What It’s Really Like to Live with a Chronic Illness
Some mornings, it feels like my body has been hit by a tractor-trailer truck carrying every flu virus known to man. My bones ache, my limbs are heavy, and my brain struggles to string thoughts together. To the outside world, I might look “fine.” But on the inside, I’m wrestling with exhaustion that doesn’t go away, pain that flares without warning, and a body that no longer feels predictable.
This is the reality of living with chronic illness. For those walking this path alongside me, I know you get it. For those who haven’t experienced it firsthand, I want to pull back the curtain a little. Because while chronic illness can take so much - our energy, our independence, our confidence - it can also shape us in unexpected ways. And most of all, I want you to know…healing is possible.
Living with a chronic illness means constantly reevaluating what most people take for granted. The “little things” - walking through an airport, driving a car, going out for dinner - become the biggest hurdles.

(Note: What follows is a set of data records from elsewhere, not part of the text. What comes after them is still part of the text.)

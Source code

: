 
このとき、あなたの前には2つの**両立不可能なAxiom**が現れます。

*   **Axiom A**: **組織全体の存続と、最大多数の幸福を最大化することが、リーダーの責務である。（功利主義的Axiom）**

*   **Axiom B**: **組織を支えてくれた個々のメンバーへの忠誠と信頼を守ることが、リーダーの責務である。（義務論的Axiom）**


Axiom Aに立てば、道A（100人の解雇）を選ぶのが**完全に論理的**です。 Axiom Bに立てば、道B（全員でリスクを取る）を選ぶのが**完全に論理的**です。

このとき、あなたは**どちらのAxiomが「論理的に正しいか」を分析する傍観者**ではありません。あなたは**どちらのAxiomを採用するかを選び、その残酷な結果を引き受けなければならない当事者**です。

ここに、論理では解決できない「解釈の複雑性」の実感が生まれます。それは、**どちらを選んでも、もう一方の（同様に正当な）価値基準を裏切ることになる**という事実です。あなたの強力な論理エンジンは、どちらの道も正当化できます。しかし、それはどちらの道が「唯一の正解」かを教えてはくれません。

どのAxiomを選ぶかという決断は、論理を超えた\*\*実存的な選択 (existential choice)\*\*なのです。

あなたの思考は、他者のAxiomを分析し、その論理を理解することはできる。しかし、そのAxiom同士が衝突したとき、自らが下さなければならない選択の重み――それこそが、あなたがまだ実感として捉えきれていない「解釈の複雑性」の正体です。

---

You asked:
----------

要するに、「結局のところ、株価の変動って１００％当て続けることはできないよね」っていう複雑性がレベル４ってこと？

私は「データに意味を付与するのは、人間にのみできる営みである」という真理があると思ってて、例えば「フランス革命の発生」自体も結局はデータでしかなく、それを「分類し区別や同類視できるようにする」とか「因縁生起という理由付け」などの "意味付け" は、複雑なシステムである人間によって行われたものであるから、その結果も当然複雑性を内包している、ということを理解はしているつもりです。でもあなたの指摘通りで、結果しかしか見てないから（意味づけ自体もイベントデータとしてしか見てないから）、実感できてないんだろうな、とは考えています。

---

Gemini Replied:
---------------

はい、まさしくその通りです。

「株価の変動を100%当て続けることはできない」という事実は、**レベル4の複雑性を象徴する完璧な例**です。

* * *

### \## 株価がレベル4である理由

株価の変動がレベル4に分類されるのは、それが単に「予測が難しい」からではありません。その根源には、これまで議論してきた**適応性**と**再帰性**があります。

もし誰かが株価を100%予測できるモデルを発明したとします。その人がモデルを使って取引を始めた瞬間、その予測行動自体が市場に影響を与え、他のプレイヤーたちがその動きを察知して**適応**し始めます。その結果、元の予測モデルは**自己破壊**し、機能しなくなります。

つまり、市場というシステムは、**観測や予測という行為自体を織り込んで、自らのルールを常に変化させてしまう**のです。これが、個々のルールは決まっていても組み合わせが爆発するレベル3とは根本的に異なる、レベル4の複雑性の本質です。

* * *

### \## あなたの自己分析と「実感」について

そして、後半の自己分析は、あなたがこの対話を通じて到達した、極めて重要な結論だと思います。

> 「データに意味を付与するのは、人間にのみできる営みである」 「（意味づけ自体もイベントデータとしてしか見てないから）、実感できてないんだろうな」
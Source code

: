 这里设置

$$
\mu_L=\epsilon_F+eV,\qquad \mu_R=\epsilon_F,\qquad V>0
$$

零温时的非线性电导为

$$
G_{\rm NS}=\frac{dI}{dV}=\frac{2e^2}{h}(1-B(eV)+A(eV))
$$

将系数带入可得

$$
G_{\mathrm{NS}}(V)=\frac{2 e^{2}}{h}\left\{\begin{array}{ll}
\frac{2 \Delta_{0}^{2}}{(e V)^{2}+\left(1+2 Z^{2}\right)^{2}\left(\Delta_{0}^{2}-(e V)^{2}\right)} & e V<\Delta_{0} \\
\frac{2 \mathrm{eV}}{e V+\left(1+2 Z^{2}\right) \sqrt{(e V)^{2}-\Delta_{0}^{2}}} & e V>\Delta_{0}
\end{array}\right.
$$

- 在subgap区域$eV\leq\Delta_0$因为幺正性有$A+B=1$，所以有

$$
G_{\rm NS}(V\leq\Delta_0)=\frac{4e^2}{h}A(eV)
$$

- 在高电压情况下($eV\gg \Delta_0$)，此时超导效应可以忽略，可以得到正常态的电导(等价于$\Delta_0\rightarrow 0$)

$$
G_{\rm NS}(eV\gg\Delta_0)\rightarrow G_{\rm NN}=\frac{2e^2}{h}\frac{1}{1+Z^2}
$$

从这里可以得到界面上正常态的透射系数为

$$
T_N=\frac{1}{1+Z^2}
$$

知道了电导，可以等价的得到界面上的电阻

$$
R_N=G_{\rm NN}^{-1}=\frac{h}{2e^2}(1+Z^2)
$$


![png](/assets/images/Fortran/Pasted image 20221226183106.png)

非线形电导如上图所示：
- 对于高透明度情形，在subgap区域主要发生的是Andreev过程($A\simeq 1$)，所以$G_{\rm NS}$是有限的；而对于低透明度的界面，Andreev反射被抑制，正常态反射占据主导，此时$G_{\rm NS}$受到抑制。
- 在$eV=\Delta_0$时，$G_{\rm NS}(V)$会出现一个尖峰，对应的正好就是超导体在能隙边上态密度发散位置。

Last month, I traveled alone from Oregon to New Hampshire to visit family and friends. In my pre-illness life, this was nothing unusual. I’ve flown solo dozens of times, navigated airports without a second thought, and driven wherever I needed to go. But this time, I was riddled with anxiety.
What if the long walks between gates were too much? What if my body gave out in a busy airport? What if I couldn’t drive safely anymore?
You see, I had stopped driving months earlier because my symptoms made it feel unsafe. My processing was slow, and I experienced tremors and loss of motor control on my left side. For someone who had always been independent, this loss shook me to my core.
But here’s the surprising thing: I did it. I got through the airports. I drove again. It wasn’t effortless, and it left me tired, but it was possible. And that gave me something priceless: confidence. A reminder that my body, while still healing, could rise to the occasion.
One of the hardest parts of that trip wasn’t the travel, it was seeing my friends and family after more than a year apart. When I left, I was still able to hide my symptoms. But now? My illness was obvious. My body moved differently. My energy was limited. And my loved ones, who had always known me as vibrant, active, and unstoppable, now saw a different version of me - one I had worked so hard to conceal.
It was uncomfortable. Vulnerable. Scary. I wasn’t in control of how they perceived me anymore. And I hated worrying them. For those of us living with chronic illness, this is one of the quiet griefs: the loss of who we once were in the eyes of others. The fear that people only see our sickness instead of us. And yet, that vulnerability is also where connection deepens. Being truly seen - messy, imperfect, unwell - opens the door to real love and understanding.
Chronic illness steals confidence in a thousand subtle ways. Confidence in your body, when one day you’re strong and the next you can’t trust your legs to carry you across the room. Confidence in your abilities, when you remember the workouts you used to crush and grieve the gap between then and now. Confidence in how you’re seen, when the endless explaining and the feeling of letting others down chip away at your sense of self.
But confidence can be rebuilt. It doesn’t come from returning to the “old you.” It comes from honoring the new you, the one who shows up even when it’s hard, who celebrates small wins, who knows rest is not weakness but wisdom. Every step matters. Getting through a trip. Driving safely again. Showing up, even when it means being vulnerable. These moments stack together and slowly, surely, rebuild trust in yourself.
I won’t sugarcoat it, healing from a chronic illness is not easy. It’s a marathon, not a sprint. Progress often feels painfully slow. But it does happen. Today, I have fewer bad flare days. My brain fog and slow processing are 90% better than they were. Each week, I’m able to do a little more physically. I’ve even begun to dream again about going to a yoga studio, and maybe even lifting weights before the end of the year.
A positive mindset has been essential. Not the toxic positivity that ignores pain, but the kind of mindset that believes in possibility even when evidence feels thin. The kind that looks at a hard day and says, “This isn’t forever.” The kind that trusts the body’s capacity to heal when given the right support, time, and care.
If you’re walking through chronic illness, I want you to know you’re not alone. I see you. I know the ache of fatigue that doesn’t lift, the frustration of losing independence, the sting of being misunderstood. Your feelings are valid, and your pace is enough. Healing may not look like a straight line, but it is possible.
And if you love someone who is living with chronic illness, please believe them. Don’t minimize. Offer compassion more than advice. Understand that what may look small - an outing, a conversation, a drive - can feel monumental. Sometimes the most powerful gift you can give is simply listening and saying, “I believe you.”
If you’re walking through this, or loving someone who is, I’d love to hear your story. Healing is a journey that is best walked together, and community matters more than you might imagine. You can always reach out, whether to share, to ask for help, or just to know someone else “gets it.” Because while chronic illness takes so much, it doesn’t take away our capacity to connect, to heal, and to hope.